● **PROBLEM DESCRIPTION**
From the first line of the material below through the line containing "Представляю сайт. Мной", print every line exactly as it stands, but no pictures.

● **STORED DATA**
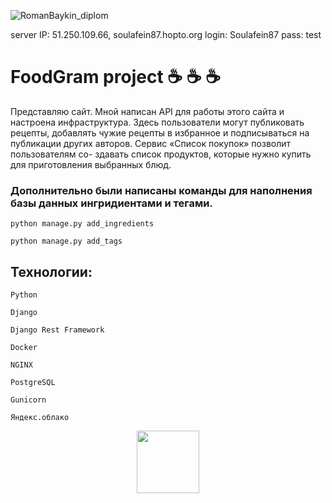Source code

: ![RomanBaykin_diplom](https://github.com/RomanBaykin/foodgram-project-react/actions/workflows/main.yml/badge.svg)

server IP: 51.250.109.66, soulafein87.hopto.org
login: Soulafein87 
pass: test

# FoodGram project ☕ ☕ ☕
Представляю сайт. Мной написан API для работы этого сайта и настроена инфраструктура. Здесь пользователи могут публиковать рецепты, 
добавлять чужие рецепты в избранное и подписываться на публикации других авторов. Сервис «Список покупок» позволит пользователям со-
здавать список продуктов, которые нужно купить для приготовления выбранных блюд. 

### Дополнительно были написаны команды для наполнения базы данных ингридиентами и тегами.

```python manage.py add_ingredients```

```python manage.py add_tags```

## Технологии:

`Python`

`Django`

`Django Rest Framework`

`Docker`

`NGINX`

`PostgreSQL`

`Gunicorn`

`Яндекс.облако`

<div id="header" align="center">
  <img src="https://media.giphy.com/media/z2KbVZxKCHxxIDhnsQ/giphy.gif" width="100"/>
</div>


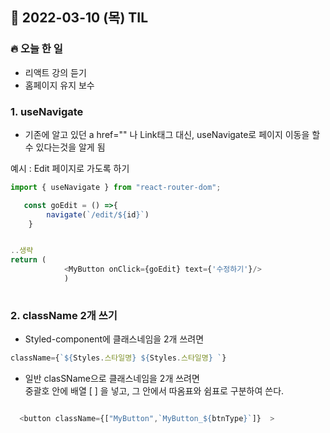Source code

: ## 📆 2022-03-10 (목) TIL

### 🔥 오늘 한 일 <br>
 
- 리액트 강의 듣기
- 홈페이지 유지 보수
 
 
### 1. useNavigate
  
  
- 기존에 알고 있던 a href="" 나 Link태그 대신, useNavigate로 페이지 이동을 할 수 있다는것을 알게 됨 

예시 : Edit 페이지로 가도록 하기


```js
import { useNavigate } from "react-router-dom";

   const goEdit = () =>{
        navigate(`/edit/${id}`)
    }


..생략
return (
            <MyButton onClick={goEdit} text={'수정하기'}/>
            )   
         
```

### 2. className 2개 쓰기

- Styled-component에 클래스네임을 2개 쓰려면 

```js
className={`${Styles.스타일명} ${Styles.스타일명} `} 
```

- 일반 clasSName으로 클래스네임을 2개 쓰려면  
 중괄호 안에 배열 [ ] 을 넣고, 그 안에서 따옴표와 쉼표로 구분하여 쓴다.

```js

  <button className={["MyButton",`MyButton_${btnType}`]}  >

```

● **RESULT**
Source code

: ![RomanBaykin_diplom](https://github.com/RomanBaykin/foodgram-project-react/actions/workflows/main.yml/badge.svg)

server IP: 51.250.109.66, soulafein87.hopto.org
login: Soulafein87 
pass: test

# FoodGram project ☕ ☕ ☕
Представляю сайт. Мной написан API для работы этого сайта и настроена инфраструктура. Здесь пользователи могут публиковать рецепты, 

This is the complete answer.